Records from a collection -
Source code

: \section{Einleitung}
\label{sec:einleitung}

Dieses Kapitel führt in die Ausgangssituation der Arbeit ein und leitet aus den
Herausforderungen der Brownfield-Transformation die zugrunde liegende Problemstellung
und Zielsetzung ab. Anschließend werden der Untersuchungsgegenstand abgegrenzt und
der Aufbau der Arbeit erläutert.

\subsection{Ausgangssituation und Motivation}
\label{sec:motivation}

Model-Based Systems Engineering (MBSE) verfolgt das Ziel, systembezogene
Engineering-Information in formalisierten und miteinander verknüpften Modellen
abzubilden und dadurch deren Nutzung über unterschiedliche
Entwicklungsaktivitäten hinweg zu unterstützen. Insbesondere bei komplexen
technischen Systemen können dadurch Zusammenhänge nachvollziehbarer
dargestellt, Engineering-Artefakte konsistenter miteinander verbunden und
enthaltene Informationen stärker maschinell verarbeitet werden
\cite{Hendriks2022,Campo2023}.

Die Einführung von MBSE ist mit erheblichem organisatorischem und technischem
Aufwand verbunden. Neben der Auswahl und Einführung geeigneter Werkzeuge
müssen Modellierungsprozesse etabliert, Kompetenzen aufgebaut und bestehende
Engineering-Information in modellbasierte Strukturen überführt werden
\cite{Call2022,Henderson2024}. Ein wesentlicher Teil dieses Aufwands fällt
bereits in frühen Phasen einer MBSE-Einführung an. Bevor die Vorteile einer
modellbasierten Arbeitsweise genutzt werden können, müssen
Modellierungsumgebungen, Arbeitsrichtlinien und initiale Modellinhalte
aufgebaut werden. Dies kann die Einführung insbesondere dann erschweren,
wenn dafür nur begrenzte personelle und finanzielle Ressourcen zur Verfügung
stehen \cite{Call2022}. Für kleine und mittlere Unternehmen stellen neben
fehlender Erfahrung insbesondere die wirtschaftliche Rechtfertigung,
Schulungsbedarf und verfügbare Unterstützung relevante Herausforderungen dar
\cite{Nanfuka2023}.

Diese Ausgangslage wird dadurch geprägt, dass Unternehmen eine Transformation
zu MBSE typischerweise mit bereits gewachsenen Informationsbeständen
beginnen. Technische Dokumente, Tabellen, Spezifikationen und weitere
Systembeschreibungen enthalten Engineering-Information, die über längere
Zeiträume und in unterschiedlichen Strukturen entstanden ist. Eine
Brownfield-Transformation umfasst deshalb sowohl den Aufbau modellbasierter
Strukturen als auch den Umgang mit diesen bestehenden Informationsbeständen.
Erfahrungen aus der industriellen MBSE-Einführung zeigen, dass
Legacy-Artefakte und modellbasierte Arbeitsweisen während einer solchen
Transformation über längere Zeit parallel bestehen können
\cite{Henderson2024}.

EXERCISE - Read the entries and select each line where the word "Brownfield" is found.

RESPONSE -
Herausforderungen der Brownfield-Transformation die zugrunde liegende Problemstellung
Brownfield-Transformation umfasst deshalb sowohl den Aufbau modellbasierter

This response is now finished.